If my own changelog entries are correct, that bug is present in 1.1.0p6 final
and is triggered by a long prologue (or some sort of system hang that would
cause a prologue to take too long); and is fixed in an early 1.2.0b0 snapshot.

I think you want this for 1.1.0p6:

On Mon, Feb 14, 2005 at 09:30:31AM -0700, David Osguthorpe alleged:
> Just had an interesting issue with a job - it was started (i.e. primary mom)

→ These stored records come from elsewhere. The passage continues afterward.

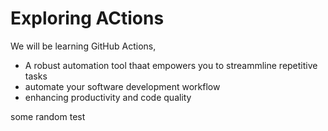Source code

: # Exploring ACtions
We will be learning GitHub Actions,
- A robust automation tool thaat empowers you to streammline repetitive tasks
- automate your software development workflow
- enhancing productivity and code quality

some random test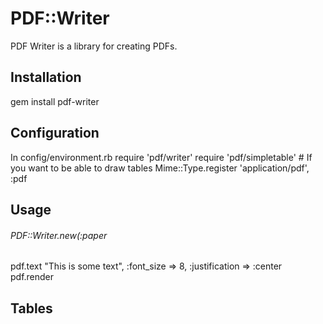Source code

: # PDF::Writer

PDF Writer is a library for creating PDFs.

## Installation

  gem install pdf-writer

## Configuration
In config/environment.rb
  require 'pdf/writer'
  require 'pdf/simpletable' # If you want to be able to draw tables
  Mime::Type.register 'application/pdf', :pdf

## Usage
###### PDF::Writer.new(:paper
  pdf.text "This is some text", :font_size => 8, :justification => :center
  pdf.render

## Tables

> on a node which then became hung in someway (you could contact it but it
> refused all forms of login - on the otherhand network daemons on the node were
> still pumping out data - e.g. the ganglia monitor was still receiving packets
> from it) - although the PBS server quickly detected that it could not contact the node
> the job just stayed in the queue with all allocated resources and it could not be
> killed - and from qstat it just said it was running - although after careful inspection
> you could see it was not incrementing any wall time - I actually only noticed this
> many hours later when I passed by the machine room and saw a set of nodes
> which had no load yet supposedly all nodes should have been working
> (Im running torque-1.1.0p6-snap.1105412901 on an OSX XServe G5)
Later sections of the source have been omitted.